START INFORMATION SHOWN

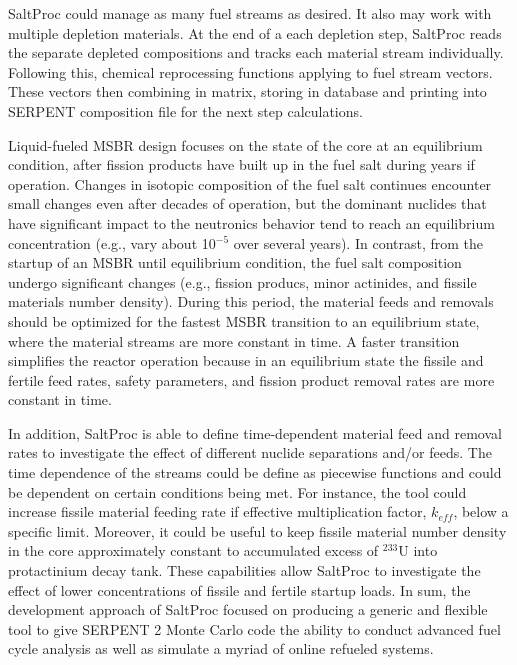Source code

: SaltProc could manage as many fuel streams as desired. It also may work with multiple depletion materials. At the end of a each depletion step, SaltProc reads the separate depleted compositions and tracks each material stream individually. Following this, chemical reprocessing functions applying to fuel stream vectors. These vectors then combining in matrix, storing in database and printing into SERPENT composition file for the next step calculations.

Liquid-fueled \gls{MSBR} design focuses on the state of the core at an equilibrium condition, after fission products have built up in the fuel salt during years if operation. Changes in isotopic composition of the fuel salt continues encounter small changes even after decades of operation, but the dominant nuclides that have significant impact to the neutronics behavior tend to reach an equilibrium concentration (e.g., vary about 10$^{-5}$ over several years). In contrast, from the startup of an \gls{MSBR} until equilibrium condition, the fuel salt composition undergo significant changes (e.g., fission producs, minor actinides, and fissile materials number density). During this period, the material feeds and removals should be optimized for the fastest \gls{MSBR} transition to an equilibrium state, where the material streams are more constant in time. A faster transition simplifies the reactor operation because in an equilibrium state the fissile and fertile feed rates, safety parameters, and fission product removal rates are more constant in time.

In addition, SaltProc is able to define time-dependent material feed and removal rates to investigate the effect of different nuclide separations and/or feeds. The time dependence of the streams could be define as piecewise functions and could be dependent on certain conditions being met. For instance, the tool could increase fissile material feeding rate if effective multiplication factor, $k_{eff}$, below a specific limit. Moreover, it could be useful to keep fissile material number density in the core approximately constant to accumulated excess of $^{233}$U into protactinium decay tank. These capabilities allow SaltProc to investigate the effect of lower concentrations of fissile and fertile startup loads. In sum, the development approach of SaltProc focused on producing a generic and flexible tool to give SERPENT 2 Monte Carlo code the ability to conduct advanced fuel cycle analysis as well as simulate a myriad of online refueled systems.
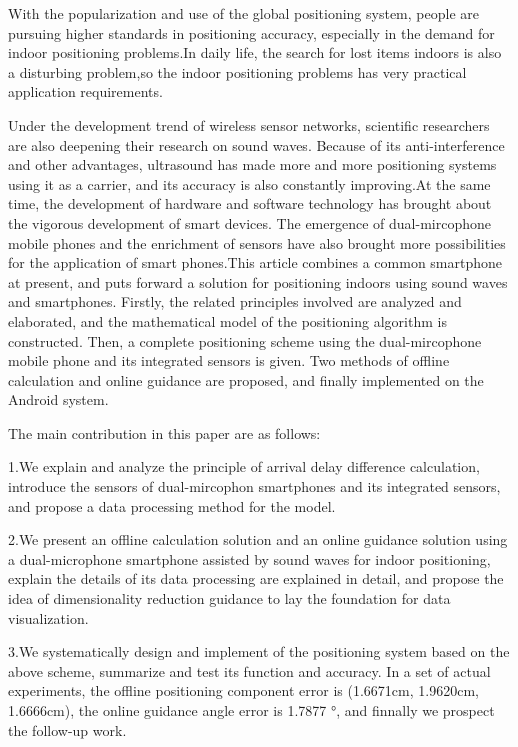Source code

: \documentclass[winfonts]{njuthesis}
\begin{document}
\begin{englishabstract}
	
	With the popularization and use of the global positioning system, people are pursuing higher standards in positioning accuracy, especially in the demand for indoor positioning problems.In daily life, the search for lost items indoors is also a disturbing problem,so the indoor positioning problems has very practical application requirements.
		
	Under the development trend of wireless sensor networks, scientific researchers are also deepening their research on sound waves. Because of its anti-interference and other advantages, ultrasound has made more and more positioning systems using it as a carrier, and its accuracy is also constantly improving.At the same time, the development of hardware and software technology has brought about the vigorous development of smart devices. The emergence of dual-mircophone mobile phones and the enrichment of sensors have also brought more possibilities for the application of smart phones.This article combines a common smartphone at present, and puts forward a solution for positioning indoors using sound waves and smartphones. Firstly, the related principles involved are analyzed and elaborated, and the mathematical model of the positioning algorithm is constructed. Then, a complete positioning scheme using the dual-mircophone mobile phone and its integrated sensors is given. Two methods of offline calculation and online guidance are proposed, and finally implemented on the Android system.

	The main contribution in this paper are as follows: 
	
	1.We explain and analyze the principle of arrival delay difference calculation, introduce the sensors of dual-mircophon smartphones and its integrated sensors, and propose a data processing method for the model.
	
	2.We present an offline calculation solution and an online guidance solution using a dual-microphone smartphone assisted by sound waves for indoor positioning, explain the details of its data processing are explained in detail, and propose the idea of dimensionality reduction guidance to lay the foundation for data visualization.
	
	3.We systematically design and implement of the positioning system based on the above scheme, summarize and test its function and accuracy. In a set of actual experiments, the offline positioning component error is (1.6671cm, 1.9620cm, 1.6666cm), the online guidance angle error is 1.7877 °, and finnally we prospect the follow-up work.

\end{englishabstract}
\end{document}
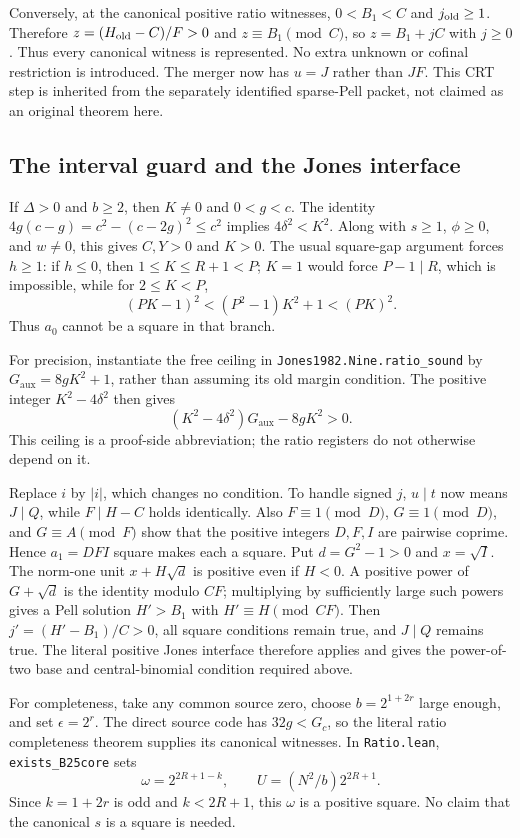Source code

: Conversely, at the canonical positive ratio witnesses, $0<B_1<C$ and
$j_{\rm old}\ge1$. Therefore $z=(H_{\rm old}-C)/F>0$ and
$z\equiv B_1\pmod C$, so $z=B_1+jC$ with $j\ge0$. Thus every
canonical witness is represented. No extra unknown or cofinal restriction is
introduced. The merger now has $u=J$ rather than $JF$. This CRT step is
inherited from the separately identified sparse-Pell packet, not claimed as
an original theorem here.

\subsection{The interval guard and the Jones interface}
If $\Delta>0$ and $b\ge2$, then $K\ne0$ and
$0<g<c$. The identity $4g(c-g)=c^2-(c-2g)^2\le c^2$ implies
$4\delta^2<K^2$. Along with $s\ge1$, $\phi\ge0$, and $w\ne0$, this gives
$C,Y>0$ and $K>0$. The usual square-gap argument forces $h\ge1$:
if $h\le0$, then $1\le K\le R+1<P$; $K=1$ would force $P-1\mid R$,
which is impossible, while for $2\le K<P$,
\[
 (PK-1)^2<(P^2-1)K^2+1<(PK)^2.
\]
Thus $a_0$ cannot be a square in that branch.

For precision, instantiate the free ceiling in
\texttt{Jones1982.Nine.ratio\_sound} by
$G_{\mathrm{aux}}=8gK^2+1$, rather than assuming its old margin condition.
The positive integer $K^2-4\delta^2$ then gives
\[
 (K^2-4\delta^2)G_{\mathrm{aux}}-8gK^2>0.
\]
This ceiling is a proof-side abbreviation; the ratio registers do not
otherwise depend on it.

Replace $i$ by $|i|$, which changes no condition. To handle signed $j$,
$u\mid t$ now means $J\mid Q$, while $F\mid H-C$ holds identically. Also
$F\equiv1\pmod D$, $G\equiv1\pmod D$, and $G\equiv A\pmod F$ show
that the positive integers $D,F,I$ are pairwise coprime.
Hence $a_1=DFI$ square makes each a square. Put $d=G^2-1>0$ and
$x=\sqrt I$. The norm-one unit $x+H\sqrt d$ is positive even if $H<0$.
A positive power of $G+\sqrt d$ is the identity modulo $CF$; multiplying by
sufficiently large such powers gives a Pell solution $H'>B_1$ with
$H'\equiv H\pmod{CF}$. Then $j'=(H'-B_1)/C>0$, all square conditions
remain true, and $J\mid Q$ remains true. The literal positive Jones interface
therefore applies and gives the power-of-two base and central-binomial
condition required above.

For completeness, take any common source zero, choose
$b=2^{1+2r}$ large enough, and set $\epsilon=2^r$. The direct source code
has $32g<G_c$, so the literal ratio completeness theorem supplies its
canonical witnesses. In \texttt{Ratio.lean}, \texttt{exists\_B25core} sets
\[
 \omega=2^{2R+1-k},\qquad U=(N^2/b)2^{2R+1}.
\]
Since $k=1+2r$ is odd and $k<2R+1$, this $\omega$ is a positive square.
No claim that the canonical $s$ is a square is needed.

END INFORMATION SHOWN

Each line with "texttt" in it must be identified and copied from the material.

\texttt{Jones1982.Nine.ratio\_sound} by
canonical witnesses. In \texttt{Ratio.lean}, \texttt{exists\_B25core} sets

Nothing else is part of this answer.